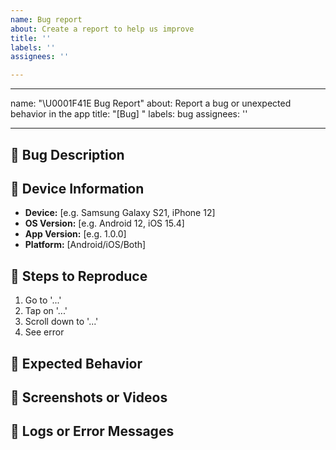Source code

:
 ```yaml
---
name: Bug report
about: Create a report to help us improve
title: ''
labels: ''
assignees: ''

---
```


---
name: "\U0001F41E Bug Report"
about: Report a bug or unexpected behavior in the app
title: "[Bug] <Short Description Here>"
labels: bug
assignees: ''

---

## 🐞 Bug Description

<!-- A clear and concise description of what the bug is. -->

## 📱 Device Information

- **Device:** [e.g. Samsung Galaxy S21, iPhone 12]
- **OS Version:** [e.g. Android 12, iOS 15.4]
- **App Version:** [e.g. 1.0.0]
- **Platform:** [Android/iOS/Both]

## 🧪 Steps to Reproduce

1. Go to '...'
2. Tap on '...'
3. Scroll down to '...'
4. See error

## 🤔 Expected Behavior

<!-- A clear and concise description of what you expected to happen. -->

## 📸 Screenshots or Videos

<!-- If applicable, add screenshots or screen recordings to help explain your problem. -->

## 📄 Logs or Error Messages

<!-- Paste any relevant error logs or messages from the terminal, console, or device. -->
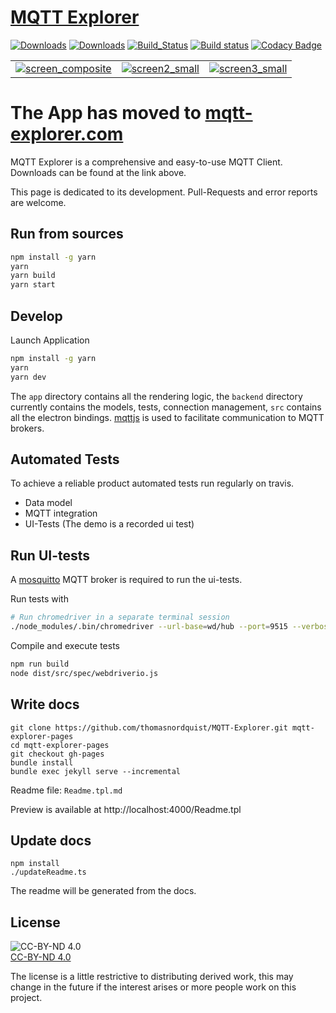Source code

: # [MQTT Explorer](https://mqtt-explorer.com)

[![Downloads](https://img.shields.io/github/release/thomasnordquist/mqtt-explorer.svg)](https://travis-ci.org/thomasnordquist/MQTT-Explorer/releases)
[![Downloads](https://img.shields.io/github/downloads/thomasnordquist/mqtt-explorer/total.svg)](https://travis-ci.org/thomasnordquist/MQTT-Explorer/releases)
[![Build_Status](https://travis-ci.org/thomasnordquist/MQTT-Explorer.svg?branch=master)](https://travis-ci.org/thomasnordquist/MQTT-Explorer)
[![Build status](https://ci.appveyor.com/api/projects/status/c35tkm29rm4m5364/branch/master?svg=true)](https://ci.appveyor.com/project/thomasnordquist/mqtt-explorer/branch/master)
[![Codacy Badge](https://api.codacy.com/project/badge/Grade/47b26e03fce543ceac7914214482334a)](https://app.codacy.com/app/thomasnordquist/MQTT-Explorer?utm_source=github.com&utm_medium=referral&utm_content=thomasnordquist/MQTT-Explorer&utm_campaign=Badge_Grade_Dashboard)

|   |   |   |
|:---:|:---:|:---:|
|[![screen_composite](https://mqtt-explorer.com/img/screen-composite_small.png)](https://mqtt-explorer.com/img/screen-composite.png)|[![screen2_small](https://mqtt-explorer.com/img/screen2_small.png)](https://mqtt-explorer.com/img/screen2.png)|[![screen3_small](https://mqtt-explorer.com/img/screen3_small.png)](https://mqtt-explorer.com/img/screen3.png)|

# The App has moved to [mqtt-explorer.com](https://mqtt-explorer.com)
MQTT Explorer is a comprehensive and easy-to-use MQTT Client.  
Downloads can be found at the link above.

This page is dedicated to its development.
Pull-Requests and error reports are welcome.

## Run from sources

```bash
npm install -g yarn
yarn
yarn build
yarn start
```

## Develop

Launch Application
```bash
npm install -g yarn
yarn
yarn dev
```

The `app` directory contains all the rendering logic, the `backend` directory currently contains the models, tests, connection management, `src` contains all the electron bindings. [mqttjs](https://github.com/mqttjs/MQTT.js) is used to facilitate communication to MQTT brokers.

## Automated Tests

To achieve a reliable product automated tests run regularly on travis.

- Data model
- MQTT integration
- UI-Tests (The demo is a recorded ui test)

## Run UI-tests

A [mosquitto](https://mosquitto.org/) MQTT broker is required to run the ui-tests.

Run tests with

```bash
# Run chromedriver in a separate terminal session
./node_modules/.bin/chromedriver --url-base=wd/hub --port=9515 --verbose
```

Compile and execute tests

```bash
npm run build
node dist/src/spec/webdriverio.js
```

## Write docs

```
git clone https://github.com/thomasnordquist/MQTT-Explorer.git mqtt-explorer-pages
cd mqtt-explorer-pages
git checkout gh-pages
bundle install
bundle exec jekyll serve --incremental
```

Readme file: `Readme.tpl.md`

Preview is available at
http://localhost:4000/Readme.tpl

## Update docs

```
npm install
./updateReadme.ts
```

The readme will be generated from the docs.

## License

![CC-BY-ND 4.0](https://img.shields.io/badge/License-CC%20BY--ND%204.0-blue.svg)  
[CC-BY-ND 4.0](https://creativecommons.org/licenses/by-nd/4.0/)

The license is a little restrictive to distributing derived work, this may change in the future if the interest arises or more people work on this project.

#### GOAL OF THE EXERCISE
The whole listing should be printed again exactly as written, images excluded.

#### ANSWER FOR THE TASK
Source code

:
 ```yaml
---
name: Bug report
about: Create a report to help us improve
title: ''
labels: ''
assignees: ''

---
```


---
name: "\U0001F41E Bug Report"
about: Report a bug or unexpected behavior in the app
title: "[Bug] <Short Description Here>"
labels: bug
assignees: ''

---

## 🐞 Bug Description

<!-- A clear and concise description of what the bug is. -->

## 📱 Device Information

- **Device:** [e.g. Samsung Galaxy S21, iPhone 12]
- **OS Version:** [e.g. Android 12, iOS 15.4]
- **App Version:** [e.g. 1.0.0]
- **Platform:** [Android/iOS/Both]

## 🧪 Steps to Reproduce

1. Go to '...'
2. Tap on '...'
3. Scroll down to '...'
4. See error

## 🤔 Expected Behavior

<!-- A clear and concise description of what you expected to happen. -->

## 📸 Screenshots or Videos

<!-- If applicable, add screenshots or screen recordings to help explain your problem. -->

## 📄 Logs or Error Messages

<!-- Paste any relevant error logs or messages from the terminal, console, or device. -->
Source code

: # [MQTT Explorer](https://mqtt-explorer.com)

[![Downloads](https://img.shields.io/github/release/thomasnordquist/mqtt-explorer.svg)](https://travis-ci.org/thomasnordquist/MQTT-Explorer/releases)
[![Downloads](https://img.shields.io/github/downloads/thomasnordquist/mqtt-explorer/total.svg)](https://travis-ci.org/thomasnordquist/MQTT-Explorer/releases)
[![Build_Status](https://travis-ci.org/thomasnordquist/MQTT-Explorer.svg?branch=master)](https://travis-ci.org/thomasnordquist/MQTT-Explorer)
[![Build status](https://ci.appveyor.com/api/projects/status/c35tkm29rm4m5364/branch/master?svg=true)](https://ci.appveyor.com/project/thomasnordquist/mqtt-explorer/branch/master)
[![Codacy Badge](https://api.codacy.com/project/badge/Grade/47b26e03fce543ceac7914214482334a)](https://app.codacy.com/app/thomasnordquist/MQTT-Explorer?utm_source=github.com&utm_medium=referral&utm_content=thomasnordquist/MQTT-Explorer&utm_campaign=Badge_Grade_Dashboard)

|   |   |   |
|:---:|:---:|:---:|
|[![screen_composite](https://mqtt-explorer.com/img/screen-composite_small.png)](https://mqtt-explorer.com/img/screen-composite.png)|[![screen2_small](https://mqtt-explorer.com/img/screen2_small.png)](https://mqtt-explorer.com/img/screen2.png)|[![screen3_small](https://mqtt-explorer.com/img/screen3_small.png)](https://mqtt-explorer.com/img/screen3.png)|

# The App has moved to [mqtt-explorer.com](https://mqtt-explorer.com)
MQTT Explorer is a comprehensive and easy-to-use MQTT Client.  
Downloads can be found at the link above.

This page is dedicated to its development.
Pull-Requests and error reports are welcome.

## Run from sources

```bash
npm install -g yarn
yarn
yarn build
yarn start
```

## Develop

Launch Application
```bash
npm install -g yarn
yarn
yarn dev
```

The `app` directory contains all the rendering logic, the `backend` directory currently contains the models, tests, connection management, `src` contains all the electron bindings. [mqttjs](https://github.com/mqttjs/MQTT.js) is used to facilitate communication to MQTT brokers.

## Automated Tests

To achieve a reliable product automated tests run regularly on travis.

- Data model
- MQTT integration
- UI-Tests (The demo is a recorded ui test)

## Run UI-tests

A [mosquitto](https://mosquitto.org/) MQTT broker is required to run the ui-tests.

Run tests with

```bash
# Run chromedriver in a separate terminal session
./node_modules/.bin/chromedriver --url-base=wd/hub --port=9515 --verbose
```

Compile and execute tests

```bash
npm run build
node dist/src/spec/webdriverio.js
```

## Write docs

```
git clone https://github.com/thomasnordquist/MQTT-Explorer.git mqtt-explorer-pages
cd mqtt-explorer-pages
git checkout gh-pages
bundle install
bundle exec jekyll serve --incremental
```

Readme file: `Readme.tpl.md`

Preview is available at
http://localhost:4000/Readme.tpl

## Update docs

```
npm install
./updateReadme.ts
```

The readme will be generated from the docs.

## License

![CC-BY-ND 4.0](https://img.shields.io/badge/License-CC%20BY--ND%204.0-blue.svg)  
[CC-BY-ND 4.0](https://creativecommons.org/licenses/by-nd/4.0/)

The license is a little restrictive to distributing derived work, this may change in the future if the interest arises or more people work on this project.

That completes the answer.